IT Services Sector Update : Hopes and fears By JM Financial Services
ISG 2QCY24 KTAs: Hopes and fears
ISG, a technology advisory firm, in its 2QCY24 conference call, confirmed recent demand trends while raising few concerns. Overall contracting activity (measured in ACV terms) ticked up (+7% YoY). Although the internals were not as encouraging. Cloud spend (IaaS up 15% YoY), led by Hyperscalers, drove overall ACV. Managed Services ACV – more relevant for India IT – was however flattish, dragged by BFSI. Standalone ADM declined, underlining sustained pressure on discretionary spend. USD 500mn decline in mega deals value (same count) could signal rising pricing pressure. HCL’s recent comment around players’ irrational pricing behaviour and TCS’ remark around sporadic instances of pricing aberration point in that direction. ISG expects genAI to drive up to 30% cost reduction in ADM/IMS service delivery. HCL, in its latest earnings call, indicated potential 10-50% cost reduction across service lines. If realised, this could prove significantly deflationary for GSI’s revenues. While genAI led volume deflation is here and now, incremental work (cloud migration, data readiness) is still at an exploratory stage. That could be a concern. Reduction in managed services’ growth expectation (from 3% to 2%) indicate a still soft demand environment.
* Overall ACV trends: Combined market ACV for the quarter stood at USD 24.8 bn up 7% YoY. Growth was led by As-a-service (XaaS) growth which was up 11% YoY. Cloud ACV was up 11% YoY, with most of the growth coming from infrastructure-as-a-service, while SaaS bookings were up just 2% Y/Y. Managed services was up 1% both QoQ and YoY. Mega deals value shrunk by USD 500mn, down 28%. Restructuring reduced 5% whereas New scope rose 5%. These could merely be quarterly fluctuations.

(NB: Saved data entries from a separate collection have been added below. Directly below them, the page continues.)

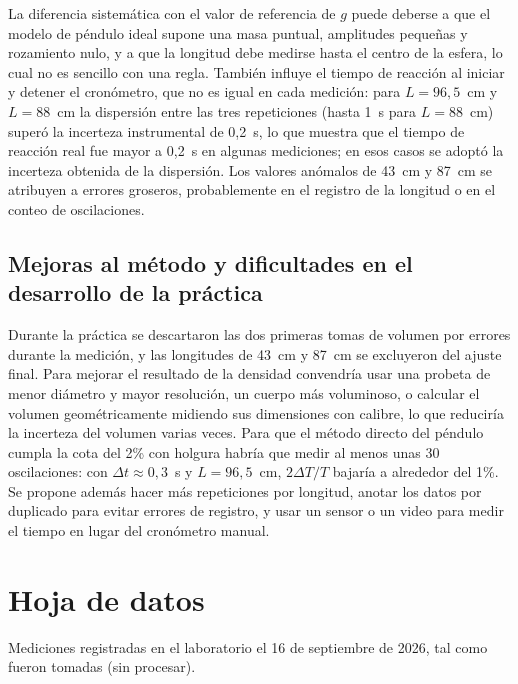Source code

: \documentclass[12pt,a4paper]{article}
\renewcommand{\arraystretch}{1.15}
\begin{document}
La diferencia sistemática con el valor de referencia de $g$ puede deberse a que el modelo de
péndulo ideal supone una masa puntual, amplitudes pequeñas y rozamiento nulo, y a que la
longitud debe medirse hasta el centro de la esfera, lo cual no es sencillo con una regla.
También influye el tiempo de reacción al iniciar y detener el cronómetro, que no es igual en
cada medición: para $L = 96{,}5$~cm y $L = 88$~cm la dispersión entre las tres repeticiones
(hasta 1~s para $L = 88$~cm) superó la incerteza instrumental de 0,2~s, lo que muestra que
el tiempo de reacción real fue mayor a 0,2~s en algunas mediciones; en esos casos se adoptó
la incerteza obtenida de la dispersión. Los valores anómalos de 43~cm y
87~cm se atribuyen a errores groseros, probablemente en el registro de la longitud o en el
conteo de oscilaciones.

\subsection{Mejoras al método y dificultades en el desarrollo de la práctica}
Durante la práctica se descartaron las dos primeras tomas de volumen por errores durante la
medición, y las longitudes de 43~cm y 87~cm se excluyeron del ajuste final. Para mejorar el
resultado de la densidad convendría usar una probeta de menor diámetro y mayor resolución, un
cuerpo más voluminoso, o calcular el volumen geométricamente midiendo sus dimensiones con
calibre, lo que reduciría la incerteza del volumen varias veces. Para que el método directo
del péndulo cumpla la cota del 2\% con holgura habría que medir al menos unas 30
oscilaciones: con $\Delta t \approx 0{,}3$~s y $L = 96{,}5$~cm, $2\Delta T/T$ bajaría a
alrededor del 1\%. Se propone además hacer
más repeticiones por longitud, anotar los datos por duplicado para evitar errores de registro,
y usar un sensor o un video para medir el tiempo en lugar del cronómetro manual.

\section{Hoja de datos}
Mediciones registradas en el laboratorio el 16 de septiembre de 2026, tal como fueron
tomadas (sin procesar).

\begingroup
\small
\renewcommand{\arraystretch}{1.3}
\setlength{\aboverulesep}{0pt}\setlength{\belowrulesep}{0pt}
\newcommand{\hojatitulo}[1]{%
  \par\vspace{14pt}\noindent{\color{fiuba}\rule[-2pt]{3pt}{11pt}}\hspace{6pt}%
  \textbf{#1}\par\vspace{5pt}}
\newcommand{\hojahdr}{\rowcolor{fiuba!10}}
\end{document}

* Managed Services trends: Managed Services ACV was USD 10.1bn (+1% YoY). This has stagnated around USD 10bn mark over the past 5 quarters. Among Geos, decline in EMEA (-9%) was offset by pick-up in APAC (+27%). APAC momentum confirms positive trends seen in ACN's Growth markets as well as TCS’ Regional markets. Among service lines, ITO was up 5% YoY while BPO declined 25% YoY. In ITO, standalone ADM saw a decline while ADM bundled with Infra saw a rise of 57%. BPO ACV decline was primarily due to AI based disruption and companies delaying awards in anticipation of AI-led cost savings. Within BPO, customer engagement related BPO declined 36% (1H24 vs 1H23).
* As a Service trends: As a Service ACV grew 11% YoY. This was the second consecutive quarter of double digit growth. This was led by 15% growth in Infrastructure-as-aService (IaaS). Top-3 Hyperscalers, which constitute 75% of IaaS ACV, grew 30% driving IaaS demand. ISG’s buying behaviour data indicates 50% of enterprises plan to renew or expand current cloud infrastructure over the next 12 months, indicating a possible end of cloud optimization cycle. AI is also helping. SaaS growth was however muted (+2%), as budget constraint and technical debt is impacting adoption. This is in-line with our recent observations (An intriguing slope of optimism, 4 June 2024).
* Industry-wise trends: BFSI sector, which forms 25% of the market, remains under pressure. The weakness, which was isolated to Americas till now, spilled to EMEA also. Certain sectors however have performed well. Healthcare has been strong of late. PSYS’ large deal win a few quarters back and TCS’s healthy growth in HLS in 1QFY25 are other evidences. Manufacturing and Telecom also did well. This is in contrast to decline in Telecom reported by TCS and some concerns around Auto OEMs raised by HCL.
* Gen AI – boom or gloom: Enterprises are experimenting with revenue generating POCs in genAI. ISG estimates that AI work as % of revenue stands at 2.5% for companies that report AI-related numbers, and grew by 61% (TTM QoQ). AI growth might therefore be masking underlying weakness in IT services. ISG expects AI related revenues to reach to 5- 10% eventually from current 2.5%. Importantly, ISG sees cost reductions up to 30% due to GenAI on ADM and IMS projects. Gen AI project implementation however will likely be affected by budgets constraints as well as technical debt. Companies need to modernise systems and clean data foundation for implementation of AI solutions. Those, when commence, will offset deflationary impact of genAI-driven cost reduction.